22 N.C. 390 | N.C. | 1839
There is no dispute in the pleadings as to any fact material to the equity urged on the part of the plaintiffs, and on which the decree is based; and upon the facts admitted and found, the decree is, in our judgment, certainly right in substance.
It is a rule which has ripened into a maxim of equity that sureties are entitled to the benefit of every security which the credit or gets against the principal. So clear and strong is this title of sureties that if the creditor gives up a security which if preserved would have produced payment to the creditor, or indemnity to the surety, it has been held in many cases that the creditor can no longer look to the surety, but the latter is discharged altogether, or pro tanto according to the value of the surrendered security. Not to look further back, the recent cases of Cooper v. Wilcox, ante, 90, and Nelson v. Williams, ante, 118, before ourselves, are instances of the application of this principle, and illustrate it. If this rule is not to be abrogated, the plaintiffs must be relieved, as asked by them. This, it was admitted in the argument at the bar, is correct if *320 the creditor take a mortgage by way of further security. But the present was not deemed a security of that sort; but was likened to that security of a vendor for the purchase money which has received the distinctive name of the vendor's equitable lien, which is personal to the vendor, and of which the benefit cannot be imparted to any other person. The Court thinks otherwise entirely. The doctrine of the vendor's equitable (393) lien arises only in a case in which the estate has been conveyed by the vendor. If he retain the legal title, or, after conveying it, if he receive it back by way of mortgage, he them has not a lien on the estate, but the estate itself; and the title thus withheld by the vendor is precisely analogous to a mortgage made to him. In each case the legal title is in him; and in the view of a court of equity he has it as a security for the sum due to him, which he is required, in good faith, to make to enure to the benefit of a surety for his debt, as well as for his own benefit. The decree is, therefore, deemed by us right in its principle.

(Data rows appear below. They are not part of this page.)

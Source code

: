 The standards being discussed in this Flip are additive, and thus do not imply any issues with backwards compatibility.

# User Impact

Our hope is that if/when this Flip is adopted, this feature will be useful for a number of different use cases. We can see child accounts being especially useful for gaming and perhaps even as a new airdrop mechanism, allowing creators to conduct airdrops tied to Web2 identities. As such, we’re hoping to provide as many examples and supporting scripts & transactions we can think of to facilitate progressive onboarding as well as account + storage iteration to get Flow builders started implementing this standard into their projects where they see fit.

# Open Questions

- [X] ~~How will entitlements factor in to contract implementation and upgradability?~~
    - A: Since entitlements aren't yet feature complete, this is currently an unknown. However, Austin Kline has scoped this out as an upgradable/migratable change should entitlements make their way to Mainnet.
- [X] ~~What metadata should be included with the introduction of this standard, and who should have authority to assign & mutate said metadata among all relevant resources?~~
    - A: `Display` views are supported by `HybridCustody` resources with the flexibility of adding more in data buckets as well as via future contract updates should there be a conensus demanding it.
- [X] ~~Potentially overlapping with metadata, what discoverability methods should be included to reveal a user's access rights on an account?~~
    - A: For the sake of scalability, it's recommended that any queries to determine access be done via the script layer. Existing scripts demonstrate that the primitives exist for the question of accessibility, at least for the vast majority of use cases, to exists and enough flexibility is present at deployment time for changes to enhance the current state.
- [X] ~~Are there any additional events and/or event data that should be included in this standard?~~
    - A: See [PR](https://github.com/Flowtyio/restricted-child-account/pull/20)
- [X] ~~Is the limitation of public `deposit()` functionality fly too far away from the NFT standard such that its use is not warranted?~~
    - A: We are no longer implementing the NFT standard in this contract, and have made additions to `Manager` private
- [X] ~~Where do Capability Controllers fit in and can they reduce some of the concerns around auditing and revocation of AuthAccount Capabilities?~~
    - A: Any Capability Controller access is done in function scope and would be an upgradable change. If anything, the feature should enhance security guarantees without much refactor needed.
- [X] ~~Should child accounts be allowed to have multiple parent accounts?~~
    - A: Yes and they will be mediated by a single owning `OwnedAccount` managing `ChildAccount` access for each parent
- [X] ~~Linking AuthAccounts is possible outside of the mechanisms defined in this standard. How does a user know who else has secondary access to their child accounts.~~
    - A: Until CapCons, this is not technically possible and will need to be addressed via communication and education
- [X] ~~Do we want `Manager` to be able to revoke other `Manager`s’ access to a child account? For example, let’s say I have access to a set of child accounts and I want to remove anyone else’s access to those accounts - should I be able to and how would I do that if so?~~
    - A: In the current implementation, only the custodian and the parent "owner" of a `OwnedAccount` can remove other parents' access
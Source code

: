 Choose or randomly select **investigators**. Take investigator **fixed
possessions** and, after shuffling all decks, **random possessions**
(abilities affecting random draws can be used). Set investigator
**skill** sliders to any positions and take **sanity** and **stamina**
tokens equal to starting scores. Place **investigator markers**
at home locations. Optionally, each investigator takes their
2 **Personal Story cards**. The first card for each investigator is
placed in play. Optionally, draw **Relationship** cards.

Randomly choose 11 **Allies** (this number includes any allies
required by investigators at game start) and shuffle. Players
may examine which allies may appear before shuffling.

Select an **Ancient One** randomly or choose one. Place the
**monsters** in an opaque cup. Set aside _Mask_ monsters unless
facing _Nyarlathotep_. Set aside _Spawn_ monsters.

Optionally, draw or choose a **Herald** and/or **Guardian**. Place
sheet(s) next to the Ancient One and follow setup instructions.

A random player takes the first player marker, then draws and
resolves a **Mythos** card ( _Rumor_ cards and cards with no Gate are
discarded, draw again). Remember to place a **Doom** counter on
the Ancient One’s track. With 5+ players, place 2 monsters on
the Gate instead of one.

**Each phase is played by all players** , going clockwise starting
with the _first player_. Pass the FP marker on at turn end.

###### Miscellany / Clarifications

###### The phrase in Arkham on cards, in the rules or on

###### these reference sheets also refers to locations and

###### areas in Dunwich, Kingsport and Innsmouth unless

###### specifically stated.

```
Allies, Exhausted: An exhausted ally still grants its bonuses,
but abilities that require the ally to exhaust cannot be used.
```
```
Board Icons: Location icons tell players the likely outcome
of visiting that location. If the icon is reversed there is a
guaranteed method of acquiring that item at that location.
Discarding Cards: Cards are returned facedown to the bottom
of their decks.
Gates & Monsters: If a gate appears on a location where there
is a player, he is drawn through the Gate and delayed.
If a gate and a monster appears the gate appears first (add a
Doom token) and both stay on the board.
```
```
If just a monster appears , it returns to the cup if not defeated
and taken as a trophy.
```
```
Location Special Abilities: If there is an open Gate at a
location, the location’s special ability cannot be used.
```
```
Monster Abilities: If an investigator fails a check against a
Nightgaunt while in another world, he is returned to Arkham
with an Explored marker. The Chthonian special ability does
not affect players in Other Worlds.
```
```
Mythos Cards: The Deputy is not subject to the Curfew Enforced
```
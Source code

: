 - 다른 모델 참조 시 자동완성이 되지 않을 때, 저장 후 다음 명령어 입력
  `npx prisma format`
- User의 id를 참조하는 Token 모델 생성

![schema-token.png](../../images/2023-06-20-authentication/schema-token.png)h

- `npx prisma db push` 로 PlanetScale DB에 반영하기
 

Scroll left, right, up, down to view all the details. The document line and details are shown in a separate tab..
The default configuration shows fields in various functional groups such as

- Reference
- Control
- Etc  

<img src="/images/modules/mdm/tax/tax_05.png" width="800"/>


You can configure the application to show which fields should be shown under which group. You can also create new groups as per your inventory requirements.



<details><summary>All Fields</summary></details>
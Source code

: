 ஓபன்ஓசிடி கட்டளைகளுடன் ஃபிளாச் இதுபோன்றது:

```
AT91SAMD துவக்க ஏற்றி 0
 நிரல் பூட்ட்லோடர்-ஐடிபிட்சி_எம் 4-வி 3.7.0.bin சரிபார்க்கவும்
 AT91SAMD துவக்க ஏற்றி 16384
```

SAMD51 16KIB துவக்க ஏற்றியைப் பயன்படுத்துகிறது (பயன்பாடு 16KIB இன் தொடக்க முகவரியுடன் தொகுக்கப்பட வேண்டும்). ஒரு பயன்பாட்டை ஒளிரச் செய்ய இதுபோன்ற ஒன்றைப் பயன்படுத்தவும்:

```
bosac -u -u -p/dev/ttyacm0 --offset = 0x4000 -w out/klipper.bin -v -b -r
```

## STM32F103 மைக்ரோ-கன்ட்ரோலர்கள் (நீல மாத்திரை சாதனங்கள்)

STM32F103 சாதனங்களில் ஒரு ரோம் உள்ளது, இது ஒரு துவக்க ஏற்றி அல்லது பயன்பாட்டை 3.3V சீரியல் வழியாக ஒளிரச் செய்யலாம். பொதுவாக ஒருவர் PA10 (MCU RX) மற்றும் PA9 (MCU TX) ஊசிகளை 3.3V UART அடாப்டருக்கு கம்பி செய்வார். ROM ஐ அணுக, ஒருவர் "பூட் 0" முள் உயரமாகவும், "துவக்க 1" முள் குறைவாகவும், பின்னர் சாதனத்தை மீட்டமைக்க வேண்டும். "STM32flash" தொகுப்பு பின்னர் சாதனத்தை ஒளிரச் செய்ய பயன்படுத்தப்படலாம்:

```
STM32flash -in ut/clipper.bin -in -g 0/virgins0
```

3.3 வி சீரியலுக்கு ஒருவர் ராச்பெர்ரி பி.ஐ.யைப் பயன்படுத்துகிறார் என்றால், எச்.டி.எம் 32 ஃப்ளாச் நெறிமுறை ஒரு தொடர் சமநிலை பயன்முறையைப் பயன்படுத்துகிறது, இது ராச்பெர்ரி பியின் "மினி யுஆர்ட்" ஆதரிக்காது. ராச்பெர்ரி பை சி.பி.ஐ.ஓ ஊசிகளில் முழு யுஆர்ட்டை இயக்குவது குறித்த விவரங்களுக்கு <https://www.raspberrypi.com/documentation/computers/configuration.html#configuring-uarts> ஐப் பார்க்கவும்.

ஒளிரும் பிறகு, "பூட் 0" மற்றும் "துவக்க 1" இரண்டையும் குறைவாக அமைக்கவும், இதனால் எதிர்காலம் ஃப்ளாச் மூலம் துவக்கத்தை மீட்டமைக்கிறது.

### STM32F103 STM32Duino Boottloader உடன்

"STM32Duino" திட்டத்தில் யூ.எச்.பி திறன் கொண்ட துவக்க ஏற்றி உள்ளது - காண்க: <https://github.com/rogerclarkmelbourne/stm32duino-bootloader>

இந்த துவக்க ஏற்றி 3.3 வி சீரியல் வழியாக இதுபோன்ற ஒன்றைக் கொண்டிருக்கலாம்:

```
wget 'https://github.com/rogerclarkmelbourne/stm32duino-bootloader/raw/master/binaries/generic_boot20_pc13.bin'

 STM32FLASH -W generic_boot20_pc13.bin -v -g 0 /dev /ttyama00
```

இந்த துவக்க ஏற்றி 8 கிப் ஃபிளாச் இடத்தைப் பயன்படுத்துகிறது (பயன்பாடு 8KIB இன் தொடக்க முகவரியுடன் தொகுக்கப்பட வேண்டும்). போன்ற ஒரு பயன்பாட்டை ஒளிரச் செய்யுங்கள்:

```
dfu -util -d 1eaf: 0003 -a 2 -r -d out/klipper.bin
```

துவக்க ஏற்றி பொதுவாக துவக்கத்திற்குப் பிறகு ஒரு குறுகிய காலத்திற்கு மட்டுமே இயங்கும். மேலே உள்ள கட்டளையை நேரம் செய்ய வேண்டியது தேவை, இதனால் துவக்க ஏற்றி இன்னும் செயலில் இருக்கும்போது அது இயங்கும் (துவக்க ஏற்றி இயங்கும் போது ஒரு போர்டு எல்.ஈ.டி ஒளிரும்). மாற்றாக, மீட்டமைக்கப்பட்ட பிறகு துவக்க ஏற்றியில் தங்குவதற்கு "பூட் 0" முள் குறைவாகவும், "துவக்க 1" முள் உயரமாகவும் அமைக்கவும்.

As the principal debtor had become insolvent, the sureties, in respect of their liability, had a right, before paying the debt, to file their bill to restrain the conveyance of the land, and to have it applied to their relief. Williams v. Helme,
This decree was also objected to as giving costs against the defendants, and particularly against Farley, the trustee for the other defendants. In the first place, the Court is not disposed to review a decree upon the question of costs alone. But, besides, we think this decree proper (394) in that respect. The question is not respecting costs in a suit between the cestui que trust and his own trustee, acting in good faith, in which case the trustee ought to be nothing out of pocket. But these costs are given to one claiming against both the trustee and the cestui que trust, who all deny the plaintiff's right altogether. It is but *321 the common case for costs to the party prevailing; and the decree is in effect that the cestui que trust shall pay the costs, because the trustee will no doubt reimburse himself for those paid by him, by charging them in the accounts of the trust.
The decree is, therefore, affirmed in all respects, unless one of the parties shall choose to vary it in the manner indicated; and the defendants must pay the costs in this Court, also.
PER CURIAM. Affirmed.
Cited: Polk v. Gallant, post, 397; Arnold v. Hicks,
(395)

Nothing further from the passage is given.